Data provided
+ + + + +

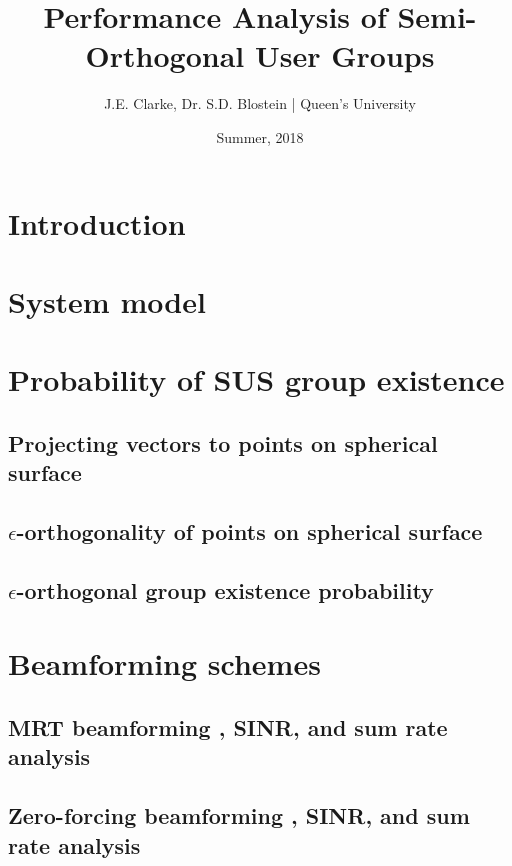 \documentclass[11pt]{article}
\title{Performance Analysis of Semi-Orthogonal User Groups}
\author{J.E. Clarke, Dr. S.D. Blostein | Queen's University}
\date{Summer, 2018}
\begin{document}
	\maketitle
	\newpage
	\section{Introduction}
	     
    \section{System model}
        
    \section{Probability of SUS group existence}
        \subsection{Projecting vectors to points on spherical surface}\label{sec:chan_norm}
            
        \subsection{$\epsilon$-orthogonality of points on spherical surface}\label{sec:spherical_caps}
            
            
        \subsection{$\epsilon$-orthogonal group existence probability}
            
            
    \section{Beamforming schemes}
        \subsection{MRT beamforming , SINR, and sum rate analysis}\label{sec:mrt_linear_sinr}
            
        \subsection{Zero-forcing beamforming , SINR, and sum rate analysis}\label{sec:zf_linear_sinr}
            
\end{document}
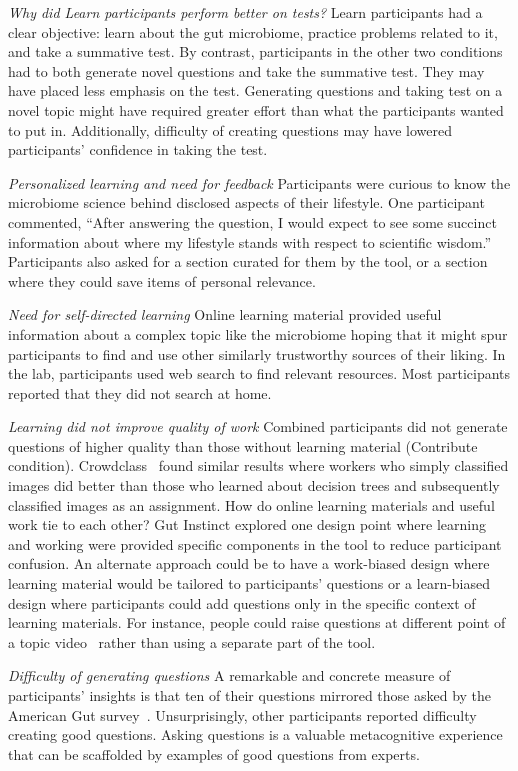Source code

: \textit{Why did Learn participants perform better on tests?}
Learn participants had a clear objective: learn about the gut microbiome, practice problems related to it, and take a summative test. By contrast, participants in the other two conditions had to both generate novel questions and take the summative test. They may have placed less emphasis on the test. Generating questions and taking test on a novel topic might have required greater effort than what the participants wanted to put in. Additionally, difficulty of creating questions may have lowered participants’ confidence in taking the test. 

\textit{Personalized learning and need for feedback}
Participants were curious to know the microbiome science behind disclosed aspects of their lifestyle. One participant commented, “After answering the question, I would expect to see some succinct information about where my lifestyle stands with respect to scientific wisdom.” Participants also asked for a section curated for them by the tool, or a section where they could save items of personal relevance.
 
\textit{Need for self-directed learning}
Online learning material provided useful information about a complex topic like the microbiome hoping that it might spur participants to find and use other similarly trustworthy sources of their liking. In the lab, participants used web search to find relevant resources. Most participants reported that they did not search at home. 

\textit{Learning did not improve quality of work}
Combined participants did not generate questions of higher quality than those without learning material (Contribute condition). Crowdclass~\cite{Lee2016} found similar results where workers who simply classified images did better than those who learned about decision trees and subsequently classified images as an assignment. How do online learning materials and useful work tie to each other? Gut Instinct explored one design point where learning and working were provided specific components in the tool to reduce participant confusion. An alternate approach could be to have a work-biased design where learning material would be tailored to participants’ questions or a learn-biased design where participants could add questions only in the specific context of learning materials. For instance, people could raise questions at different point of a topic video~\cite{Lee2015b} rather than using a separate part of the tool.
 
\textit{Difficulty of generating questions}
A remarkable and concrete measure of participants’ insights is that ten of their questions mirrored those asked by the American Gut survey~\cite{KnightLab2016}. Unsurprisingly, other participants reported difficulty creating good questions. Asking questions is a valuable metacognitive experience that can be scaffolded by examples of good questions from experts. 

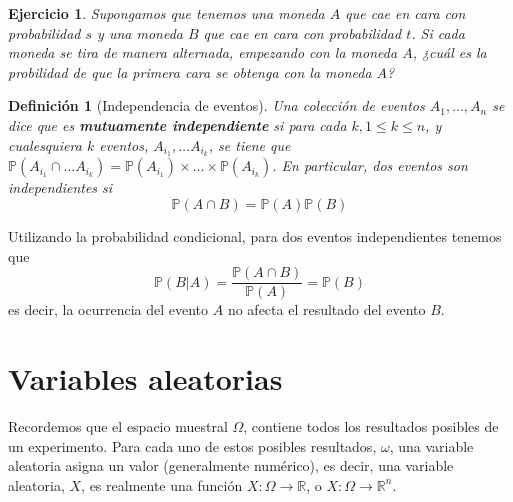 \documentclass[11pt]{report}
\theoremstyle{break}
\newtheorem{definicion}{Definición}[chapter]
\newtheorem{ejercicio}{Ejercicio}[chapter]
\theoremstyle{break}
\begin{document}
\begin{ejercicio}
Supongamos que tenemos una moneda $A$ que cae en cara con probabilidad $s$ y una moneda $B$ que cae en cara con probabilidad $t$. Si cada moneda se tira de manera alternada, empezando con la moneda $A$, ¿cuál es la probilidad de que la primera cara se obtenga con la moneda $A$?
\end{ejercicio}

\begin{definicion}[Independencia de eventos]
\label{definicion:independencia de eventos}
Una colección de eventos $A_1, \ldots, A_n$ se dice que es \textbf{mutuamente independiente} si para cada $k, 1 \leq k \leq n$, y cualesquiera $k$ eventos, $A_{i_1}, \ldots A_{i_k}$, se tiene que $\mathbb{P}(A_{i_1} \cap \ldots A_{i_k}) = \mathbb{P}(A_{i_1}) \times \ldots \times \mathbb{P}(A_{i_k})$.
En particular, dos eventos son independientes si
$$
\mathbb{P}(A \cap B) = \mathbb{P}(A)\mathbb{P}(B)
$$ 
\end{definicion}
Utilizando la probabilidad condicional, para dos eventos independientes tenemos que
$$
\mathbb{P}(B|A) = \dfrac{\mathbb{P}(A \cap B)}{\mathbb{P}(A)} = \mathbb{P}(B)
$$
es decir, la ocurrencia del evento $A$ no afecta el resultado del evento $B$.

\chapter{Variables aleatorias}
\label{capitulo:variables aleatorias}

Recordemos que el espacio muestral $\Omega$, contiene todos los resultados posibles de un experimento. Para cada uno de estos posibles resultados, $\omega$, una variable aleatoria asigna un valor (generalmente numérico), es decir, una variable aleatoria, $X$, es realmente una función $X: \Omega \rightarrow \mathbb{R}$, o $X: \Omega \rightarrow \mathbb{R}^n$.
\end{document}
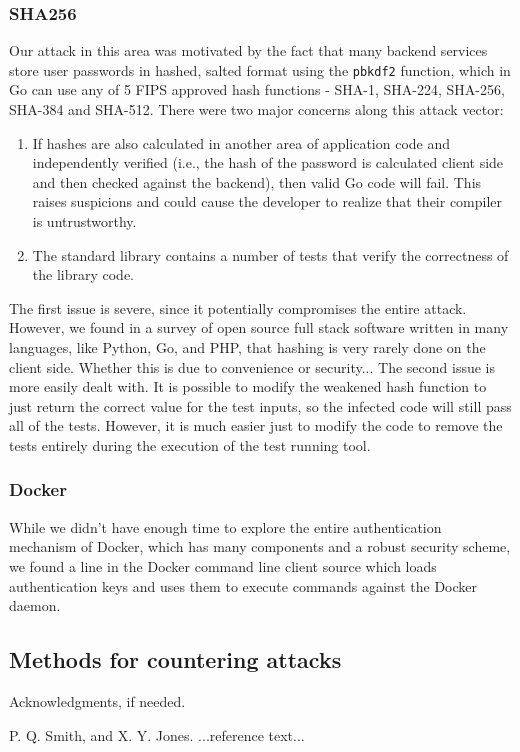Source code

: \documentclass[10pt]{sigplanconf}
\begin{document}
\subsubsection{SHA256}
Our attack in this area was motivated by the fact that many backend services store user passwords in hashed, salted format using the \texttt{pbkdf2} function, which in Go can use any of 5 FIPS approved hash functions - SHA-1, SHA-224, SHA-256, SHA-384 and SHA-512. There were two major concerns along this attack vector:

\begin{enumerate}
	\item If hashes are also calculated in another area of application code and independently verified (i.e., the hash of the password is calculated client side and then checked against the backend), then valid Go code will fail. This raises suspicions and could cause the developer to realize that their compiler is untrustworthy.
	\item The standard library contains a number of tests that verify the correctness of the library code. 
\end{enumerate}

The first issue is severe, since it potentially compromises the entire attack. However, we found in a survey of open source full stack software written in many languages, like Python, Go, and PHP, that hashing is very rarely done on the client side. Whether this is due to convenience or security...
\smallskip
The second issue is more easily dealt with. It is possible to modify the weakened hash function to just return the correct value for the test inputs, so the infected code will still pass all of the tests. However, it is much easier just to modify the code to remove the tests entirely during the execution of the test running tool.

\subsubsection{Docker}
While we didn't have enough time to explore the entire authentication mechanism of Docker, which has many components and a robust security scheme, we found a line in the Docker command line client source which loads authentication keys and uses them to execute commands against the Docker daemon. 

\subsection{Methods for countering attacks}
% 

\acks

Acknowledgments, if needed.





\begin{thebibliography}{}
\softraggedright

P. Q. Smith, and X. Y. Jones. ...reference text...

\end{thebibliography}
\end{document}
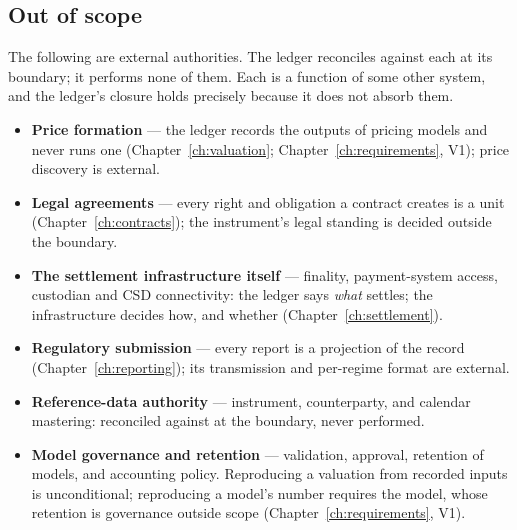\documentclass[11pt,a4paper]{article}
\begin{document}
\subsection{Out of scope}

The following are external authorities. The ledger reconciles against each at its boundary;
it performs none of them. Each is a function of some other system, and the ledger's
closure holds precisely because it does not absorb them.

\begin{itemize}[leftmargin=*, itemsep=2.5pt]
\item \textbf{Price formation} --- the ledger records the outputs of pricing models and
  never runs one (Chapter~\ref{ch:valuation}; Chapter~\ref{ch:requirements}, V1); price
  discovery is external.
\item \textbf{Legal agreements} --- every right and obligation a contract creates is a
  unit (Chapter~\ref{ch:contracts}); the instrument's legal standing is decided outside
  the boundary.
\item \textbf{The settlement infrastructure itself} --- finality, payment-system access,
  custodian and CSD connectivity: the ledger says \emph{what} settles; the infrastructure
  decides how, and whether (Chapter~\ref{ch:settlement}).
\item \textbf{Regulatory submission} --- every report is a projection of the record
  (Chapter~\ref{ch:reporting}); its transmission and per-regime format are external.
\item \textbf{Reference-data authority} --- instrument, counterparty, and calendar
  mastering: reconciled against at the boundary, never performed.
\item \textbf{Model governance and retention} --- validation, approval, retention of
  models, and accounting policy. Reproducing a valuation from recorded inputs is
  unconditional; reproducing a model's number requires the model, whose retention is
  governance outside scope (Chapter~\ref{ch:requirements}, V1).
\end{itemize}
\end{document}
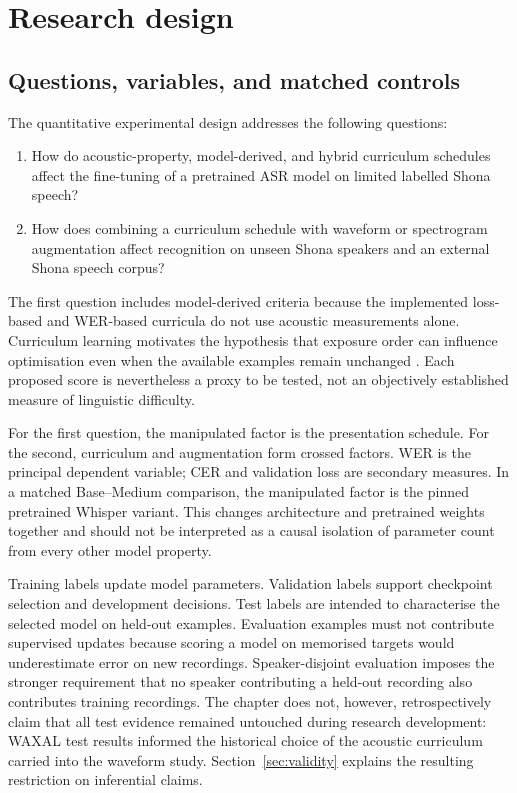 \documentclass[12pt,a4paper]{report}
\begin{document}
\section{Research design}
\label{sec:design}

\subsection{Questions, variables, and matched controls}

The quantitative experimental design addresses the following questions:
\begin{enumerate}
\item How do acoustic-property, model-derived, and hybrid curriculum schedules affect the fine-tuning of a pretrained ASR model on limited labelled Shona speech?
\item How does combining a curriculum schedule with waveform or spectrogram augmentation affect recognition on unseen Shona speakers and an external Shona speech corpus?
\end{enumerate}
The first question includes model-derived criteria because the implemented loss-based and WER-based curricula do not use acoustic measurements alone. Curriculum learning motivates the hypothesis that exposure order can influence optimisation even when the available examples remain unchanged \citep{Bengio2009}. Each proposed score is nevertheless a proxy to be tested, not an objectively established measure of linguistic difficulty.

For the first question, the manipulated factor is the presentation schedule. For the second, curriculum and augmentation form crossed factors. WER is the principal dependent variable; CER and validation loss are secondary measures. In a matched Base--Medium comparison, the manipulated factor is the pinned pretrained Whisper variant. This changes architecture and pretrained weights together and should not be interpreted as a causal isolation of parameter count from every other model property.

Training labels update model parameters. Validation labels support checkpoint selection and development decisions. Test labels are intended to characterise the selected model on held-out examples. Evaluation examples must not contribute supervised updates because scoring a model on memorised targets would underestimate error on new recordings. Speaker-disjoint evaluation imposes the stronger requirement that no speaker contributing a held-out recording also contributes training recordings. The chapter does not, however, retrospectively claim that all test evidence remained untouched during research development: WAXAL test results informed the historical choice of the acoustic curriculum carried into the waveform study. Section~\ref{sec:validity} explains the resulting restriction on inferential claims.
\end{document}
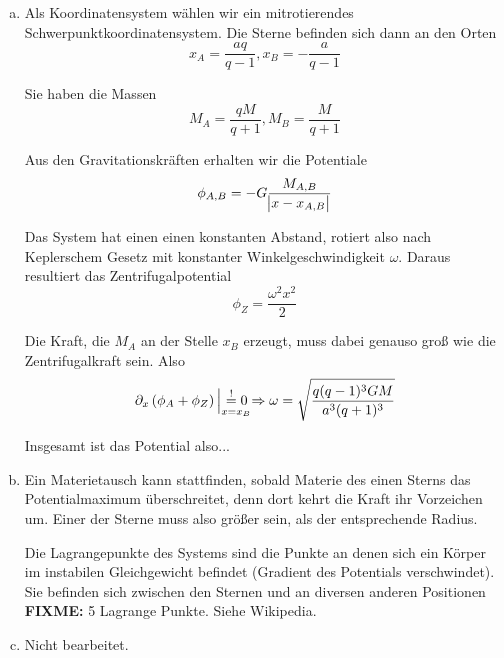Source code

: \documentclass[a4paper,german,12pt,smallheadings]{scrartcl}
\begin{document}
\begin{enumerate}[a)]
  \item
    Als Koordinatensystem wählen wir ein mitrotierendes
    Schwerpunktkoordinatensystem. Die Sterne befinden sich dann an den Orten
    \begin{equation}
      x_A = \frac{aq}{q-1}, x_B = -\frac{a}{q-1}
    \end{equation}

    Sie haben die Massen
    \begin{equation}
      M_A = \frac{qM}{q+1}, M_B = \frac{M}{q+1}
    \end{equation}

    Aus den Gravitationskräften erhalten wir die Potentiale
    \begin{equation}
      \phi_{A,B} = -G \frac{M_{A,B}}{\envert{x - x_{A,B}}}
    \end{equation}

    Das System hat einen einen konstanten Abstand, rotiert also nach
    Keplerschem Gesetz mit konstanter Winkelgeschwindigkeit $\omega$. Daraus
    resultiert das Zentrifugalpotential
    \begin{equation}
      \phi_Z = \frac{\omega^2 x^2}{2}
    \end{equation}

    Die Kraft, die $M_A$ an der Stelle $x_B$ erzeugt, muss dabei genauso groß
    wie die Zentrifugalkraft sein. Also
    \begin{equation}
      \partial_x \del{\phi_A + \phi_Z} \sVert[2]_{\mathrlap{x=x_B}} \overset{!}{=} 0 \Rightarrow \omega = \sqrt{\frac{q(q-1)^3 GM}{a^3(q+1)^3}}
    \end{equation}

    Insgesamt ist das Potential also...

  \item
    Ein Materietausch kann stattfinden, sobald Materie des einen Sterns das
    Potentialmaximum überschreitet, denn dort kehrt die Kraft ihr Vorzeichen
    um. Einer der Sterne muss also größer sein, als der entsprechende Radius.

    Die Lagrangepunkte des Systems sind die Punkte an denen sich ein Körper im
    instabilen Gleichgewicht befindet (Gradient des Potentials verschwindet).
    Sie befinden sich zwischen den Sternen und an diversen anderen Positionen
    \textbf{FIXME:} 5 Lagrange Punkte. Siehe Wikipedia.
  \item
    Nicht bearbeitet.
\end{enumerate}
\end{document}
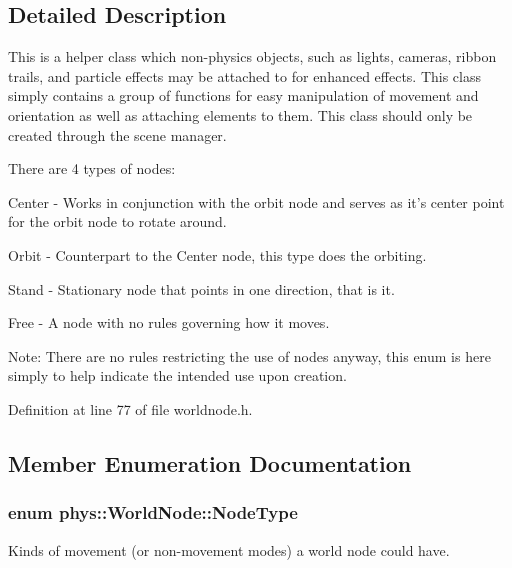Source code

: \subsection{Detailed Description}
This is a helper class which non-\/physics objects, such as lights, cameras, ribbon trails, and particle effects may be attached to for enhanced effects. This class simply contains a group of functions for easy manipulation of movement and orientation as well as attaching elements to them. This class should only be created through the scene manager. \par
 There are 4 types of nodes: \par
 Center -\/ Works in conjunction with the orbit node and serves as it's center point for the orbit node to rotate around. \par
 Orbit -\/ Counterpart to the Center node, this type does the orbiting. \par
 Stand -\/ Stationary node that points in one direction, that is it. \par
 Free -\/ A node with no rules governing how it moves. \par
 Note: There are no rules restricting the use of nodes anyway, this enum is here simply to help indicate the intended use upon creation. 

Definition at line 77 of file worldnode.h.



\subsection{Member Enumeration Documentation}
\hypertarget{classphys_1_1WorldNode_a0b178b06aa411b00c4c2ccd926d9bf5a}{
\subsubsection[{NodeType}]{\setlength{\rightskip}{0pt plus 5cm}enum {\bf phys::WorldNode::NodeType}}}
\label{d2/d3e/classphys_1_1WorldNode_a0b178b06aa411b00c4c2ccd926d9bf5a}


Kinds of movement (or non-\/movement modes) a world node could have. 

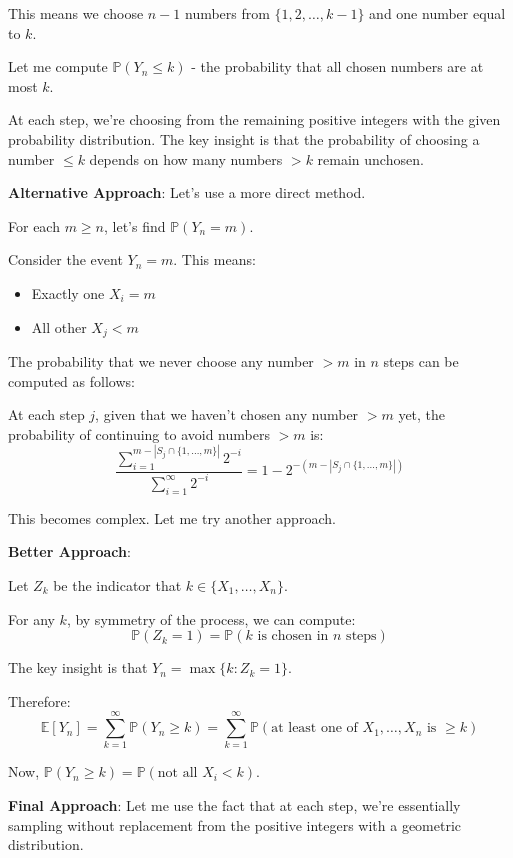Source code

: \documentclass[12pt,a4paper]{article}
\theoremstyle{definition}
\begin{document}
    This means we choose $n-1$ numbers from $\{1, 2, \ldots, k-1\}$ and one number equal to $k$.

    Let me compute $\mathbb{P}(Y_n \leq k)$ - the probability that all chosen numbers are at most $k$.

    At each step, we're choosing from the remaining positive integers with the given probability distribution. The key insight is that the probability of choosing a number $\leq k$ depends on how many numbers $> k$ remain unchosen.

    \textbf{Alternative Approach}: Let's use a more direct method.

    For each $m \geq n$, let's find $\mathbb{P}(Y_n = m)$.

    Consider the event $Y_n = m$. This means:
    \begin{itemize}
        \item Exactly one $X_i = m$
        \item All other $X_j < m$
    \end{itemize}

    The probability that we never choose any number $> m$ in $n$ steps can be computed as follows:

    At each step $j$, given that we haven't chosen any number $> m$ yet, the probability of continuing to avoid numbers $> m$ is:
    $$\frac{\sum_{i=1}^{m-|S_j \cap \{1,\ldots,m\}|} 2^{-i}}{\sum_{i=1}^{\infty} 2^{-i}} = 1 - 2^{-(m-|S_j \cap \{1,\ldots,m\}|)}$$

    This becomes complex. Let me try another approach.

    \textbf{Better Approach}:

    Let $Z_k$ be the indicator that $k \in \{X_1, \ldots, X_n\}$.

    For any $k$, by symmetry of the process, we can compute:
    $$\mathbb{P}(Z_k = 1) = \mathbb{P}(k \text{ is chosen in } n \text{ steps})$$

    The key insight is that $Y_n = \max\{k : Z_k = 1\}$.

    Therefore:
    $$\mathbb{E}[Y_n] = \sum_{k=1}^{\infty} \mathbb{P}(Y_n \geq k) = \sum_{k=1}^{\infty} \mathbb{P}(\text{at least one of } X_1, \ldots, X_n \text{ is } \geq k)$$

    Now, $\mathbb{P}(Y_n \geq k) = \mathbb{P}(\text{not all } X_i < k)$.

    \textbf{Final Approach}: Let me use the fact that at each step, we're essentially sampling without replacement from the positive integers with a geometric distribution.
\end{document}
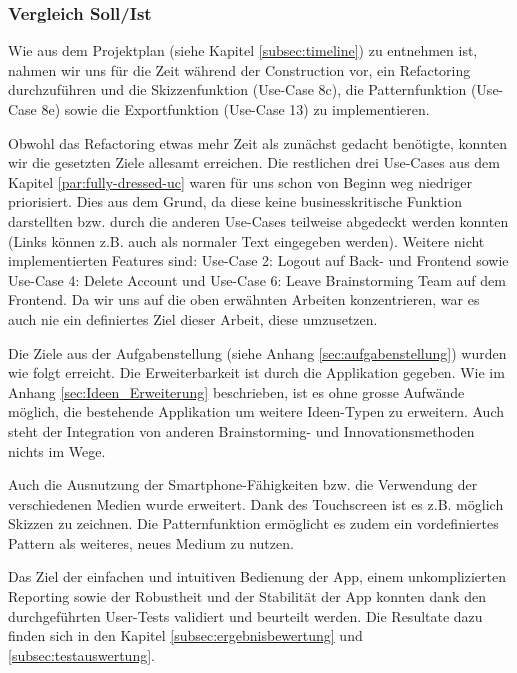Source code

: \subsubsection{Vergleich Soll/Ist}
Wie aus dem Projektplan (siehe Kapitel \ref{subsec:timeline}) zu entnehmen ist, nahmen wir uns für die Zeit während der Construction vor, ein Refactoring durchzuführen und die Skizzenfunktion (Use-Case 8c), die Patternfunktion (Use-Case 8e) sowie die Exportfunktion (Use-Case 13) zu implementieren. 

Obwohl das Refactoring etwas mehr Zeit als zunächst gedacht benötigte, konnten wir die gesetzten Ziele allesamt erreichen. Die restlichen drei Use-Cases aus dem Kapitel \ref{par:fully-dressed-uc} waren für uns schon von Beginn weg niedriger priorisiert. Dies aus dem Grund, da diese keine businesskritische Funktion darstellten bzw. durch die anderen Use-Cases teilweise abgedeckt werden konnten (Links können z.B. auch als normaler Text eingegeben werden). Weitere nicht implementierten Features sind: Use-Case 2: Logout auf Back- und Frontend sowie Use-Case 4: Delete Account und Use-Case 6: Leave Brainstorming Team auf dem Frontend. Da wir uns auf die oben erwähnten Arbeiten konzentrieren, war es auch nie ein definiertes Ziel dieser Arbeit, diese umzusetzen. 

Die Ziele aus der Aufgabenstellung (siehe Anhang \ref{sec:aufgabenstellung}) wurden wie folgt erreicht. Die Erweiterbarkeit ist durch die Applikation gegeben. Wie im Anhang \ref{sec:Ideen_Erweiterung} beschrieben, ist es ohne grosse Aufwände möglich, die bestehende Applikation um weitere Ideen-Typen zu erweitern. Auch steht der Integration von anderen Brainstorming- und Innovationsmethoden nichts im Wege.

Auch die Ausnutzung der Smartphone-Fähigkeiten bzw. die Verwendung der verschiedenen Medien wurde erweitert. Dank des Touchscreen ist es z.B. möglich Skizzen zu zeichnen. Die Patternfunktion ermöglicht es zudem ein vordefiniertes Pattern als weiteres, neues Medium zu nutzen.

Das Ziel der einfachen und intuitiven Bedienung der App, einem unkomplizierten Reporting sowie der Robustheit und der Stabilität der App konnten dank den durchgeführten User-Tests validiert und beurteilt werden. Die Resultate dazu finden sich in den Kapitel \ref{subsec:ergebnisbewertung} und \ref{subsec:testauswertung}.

+ + + + +

What to do
For this exercise, repeat exactly the lines of the data above from the one with "the library code." down to the one with "The second issue", both end lines included.

Worked solution
	\item The standard library contains a number of tests that verify the correctness of the library code. 
\end{enumerate}

The first issue is severe, since it potentially compromises the entire attack. However, we found in a survey of open source full stack software written in many languages, like Python, Go, and PHP, that hashing is very rarely done on the client side. Whether this is due to convenience or security...
\smallskip
The second issue is more easily dealt with. It is possible to modify the weakened hash function to just return the correct value for the test inputs, so the infected code will still pass all of the tests. However, it is much easier just to modify the code to remove the tests entirely during the execution of the test running tool.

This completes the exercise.